[Task prompt] Please retype the records below exactly as they appear, leaving out every picture.

[Exercise data]

Segment Open

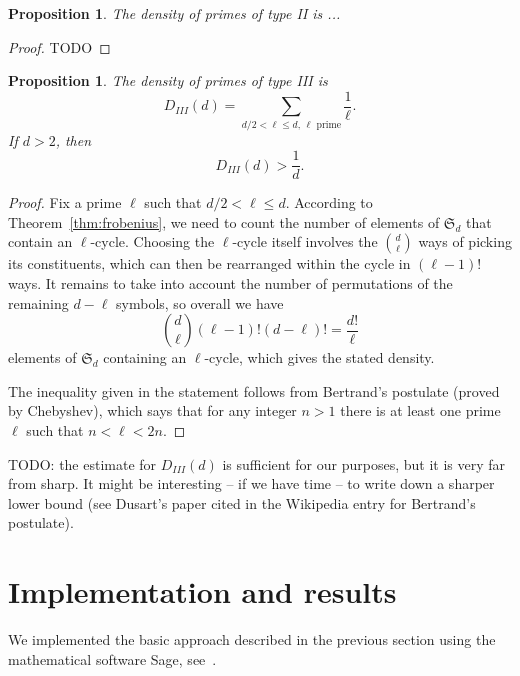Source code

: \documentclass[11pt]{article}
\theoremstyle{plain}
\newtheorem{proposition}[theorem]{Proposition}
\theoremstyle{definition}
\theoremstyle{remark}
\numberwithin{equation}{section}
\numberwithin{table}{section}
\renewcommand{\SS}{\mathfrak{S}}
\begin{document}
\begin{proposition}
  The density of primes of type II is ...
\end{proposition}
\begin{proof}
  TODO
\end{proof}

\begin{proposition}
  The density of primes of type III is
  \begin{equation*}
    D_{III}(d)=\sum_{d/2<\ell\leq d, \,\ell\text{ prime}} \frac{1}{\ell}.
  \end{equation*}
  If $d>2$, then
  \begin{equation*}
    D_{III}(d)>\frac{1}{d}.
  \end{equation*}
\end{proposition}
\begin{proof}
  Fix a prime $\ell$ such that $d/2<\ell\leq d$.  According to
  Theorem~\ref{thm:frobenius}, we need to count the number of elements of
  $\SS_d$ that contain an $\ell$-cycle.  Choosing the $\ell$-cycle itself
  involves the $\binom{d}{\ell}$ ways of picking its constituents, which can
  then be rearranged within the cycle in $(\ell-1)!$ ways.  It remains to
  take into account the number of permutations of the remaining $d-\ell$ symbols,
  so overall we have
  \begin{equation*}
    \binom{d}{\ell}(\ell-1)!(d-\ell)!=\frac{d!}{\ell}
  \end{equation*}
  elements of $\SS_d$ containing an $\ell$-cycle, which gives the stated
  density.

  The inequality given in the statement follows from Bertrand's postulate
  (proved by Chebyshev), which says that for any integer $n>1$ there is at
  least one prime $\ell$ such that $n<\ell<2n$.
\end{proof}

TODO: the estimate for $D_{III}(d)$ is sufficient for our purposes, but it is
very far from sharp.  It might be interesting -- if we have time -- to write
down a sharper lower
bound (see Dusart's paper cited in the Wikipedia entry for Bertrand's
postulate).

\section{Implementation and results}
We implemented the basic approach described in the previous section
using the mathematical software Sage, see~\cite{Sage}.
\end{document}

Segment Closed

[Result below]
Source code

: \documentclass[11pt]{article}
\theoremstyle{plain}
\newtheorem{proposition}[theorem]{Proposition}
\theoremstyle{definition}
\theoremstyle{remark}
\numberwithin{equation}{section}
\numberwithin{table}{section}
\renewcommand{\SS}{\mathfrak{S}}
\begin{document}
\begin{proposition}
  The density of primes of type II is ...
\end{proposition}
\begin{proof}
  TODO
\end{proof}

\begin{proposition}
  The density of primes of type III is
  \begin{equation*}
    D_{III}(d)=\sum_{d/2<\ell\leq d, \,\ell\text{ prime}} \frac{1}{\ell}.
  \end{equation*}
  If $d>2$, then
  \begin{equation*}
    D_{III}(d)>\frac{1}{d}.
  \end{equation*}
\end{proposition}
\begin{proof}
  Fix a prime $\ell$ such that $d/2<\ell\leq d$.  According to
  Theorem~\ref{thm:frobenius}, we need to count the number of elements of
  $\SS_d$ that contain an $\ell$-cycle.  Choosing the $\ell$-cycle itself
  involves the $\binom{d}{\ell}$ ways of picking its constituents, which can
  then be rearranged within the cycle in $(\ell-1)!$ ways.  It remains to
  take into account the number of permutations of the remaining $d-\ell$ symbols,
  so overall we have
  \begin{equation*}
    \binom{d}{\ell}(\ell-1)!(d-\ell)!=\frac{d!}{\ell}
  \end{equation*}
  elements of $\SS_d$ containing an $\ell$-cycle, which gives the stated
  density.

  The inequality given in the statement follows from Bertrand's postulate
  (proved by Chebyshev), which says that for any integer $n>1$ there is at
  least one prime $\ell$ such that $n<\ell<2n$.
\end{proof}

TODO: the estimate for $D_{III}(d)$ is sufficient for our purposes, but it is
very far from sharp.  It might be interesting -- if we have time -- to write
down a sharper lower
bound (see Dusart's paper cited in the Wikipedia entry for Bertrand's
postulate).

\section{Implementation and results}
We implemented the basic approach described in the previous section
using the mathematical software Sage, see~\cite{Sage}.
\end{document}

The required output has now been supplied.